[Available data Boundary: Start]
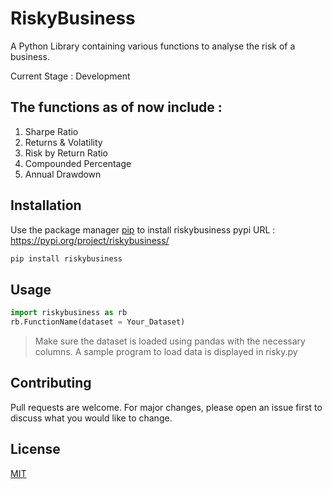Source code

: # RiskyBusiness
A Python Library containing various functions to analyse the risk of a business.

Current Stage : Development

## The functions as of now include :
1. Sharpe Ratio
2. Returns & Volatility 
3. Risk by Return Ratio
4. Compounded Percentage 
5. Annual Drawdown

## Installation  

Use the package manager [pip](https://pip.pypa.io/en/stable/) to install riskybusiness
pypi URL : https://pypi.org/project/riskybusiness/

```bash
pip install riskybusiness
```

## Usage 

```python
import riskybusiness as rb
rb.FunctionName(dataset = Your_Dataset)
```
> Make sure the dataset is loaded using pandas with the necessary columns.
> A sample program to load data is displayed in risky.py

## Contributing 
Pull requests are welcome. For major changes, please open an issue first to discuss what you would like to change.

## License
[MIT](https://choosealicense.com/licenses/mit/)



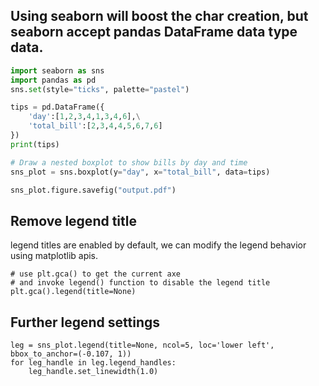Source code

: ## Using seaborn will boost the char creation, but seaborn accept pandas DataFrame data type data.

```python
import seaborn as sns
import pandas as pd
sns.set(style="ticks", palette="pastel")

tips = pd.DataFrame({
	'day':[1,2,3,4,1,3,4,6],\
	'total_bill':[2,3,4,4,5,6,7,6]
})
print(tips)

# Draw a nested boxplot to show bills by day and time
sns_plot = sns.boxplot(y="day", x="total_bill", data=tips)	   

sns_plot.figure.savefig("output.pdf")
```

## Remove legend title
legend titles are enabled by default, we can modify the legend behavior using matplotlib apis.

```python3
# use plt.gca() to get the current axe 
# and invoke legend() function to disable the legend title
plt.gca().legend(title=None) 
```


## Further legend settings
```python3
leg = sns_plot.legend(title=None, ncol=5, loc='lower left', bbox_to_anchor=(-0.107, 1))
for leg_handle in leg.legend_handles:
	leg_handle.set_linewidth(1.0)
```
[Available data Boundary: End]
## What you need to do
Would you retype every record above exactly, leaving out the pictures?

## Result
Source code

: # RiskyBusiness
A Python Library containing various functions to analyse the risk of a business.

Current Stage : Development

## The functions as of now include :
1. Sharpe Ratio
2. Returns & Volatility 
3. Risk by Return Ratio
4. Compounded Percentage 
5. Annual Drawdown

## Installation  

Use the package manager [pip](https://pip.pypa.io/en/stable/) to install riskybusiness
pypi URL : https://pypi.org/project/riskybusiness/

```bash
pip install riskybusiness
```

## Usage 

```python
import riskybusiness as rb
rb.FunctionName(dataset = Your_Dataset)
```
> Make sure the dataset is loaded using pandas with the necessary columns.
> A sample program to load data is displayed in risky.py

## Contributing 
Pull requests are welcome. For major changes, please open an issue first to discuss what you would like to change.

## License
[MIT](https://choosealicense.com/licenses/mit/)



Source code

: ## Using seaborn will boost the char creation, but seaborn accept pandas DataFrame data type data.

```python
import seaborn as sns
import pandas as pd
sns.set(style="ticks", palette="pastel")

tips = pd.DataFrame({
	'day':[1,2,3,4,1,3,4,6],\
	'total_bill':[2,3,4,4,5,6,7,6]
})
print(tips)

# Draw a nested boxplot to show bills by day and time
sns_plot = sns.boxplot(y="day", x="total_bill", data=tips)	   

sns_plot.figure.savefig("output.pdf")
```

## Remove legend title
legend titles are enabled by default, we can modify the legend behavior using matplotlib apis.

```python3
# use plt.gca() to get the current axe 
# and invoke legend() function to disable the legend title
plt.gca().legend(title=None) 
```


## Further legend settings
```python3
leg = sns_plot.legend(title=None, ncol=5, loc='lower left', bbox_to_anchor=(-0.107, 1))
for leg_handle in leg.legend_handles:
	leg_handle.set_linewidth(1.0)
```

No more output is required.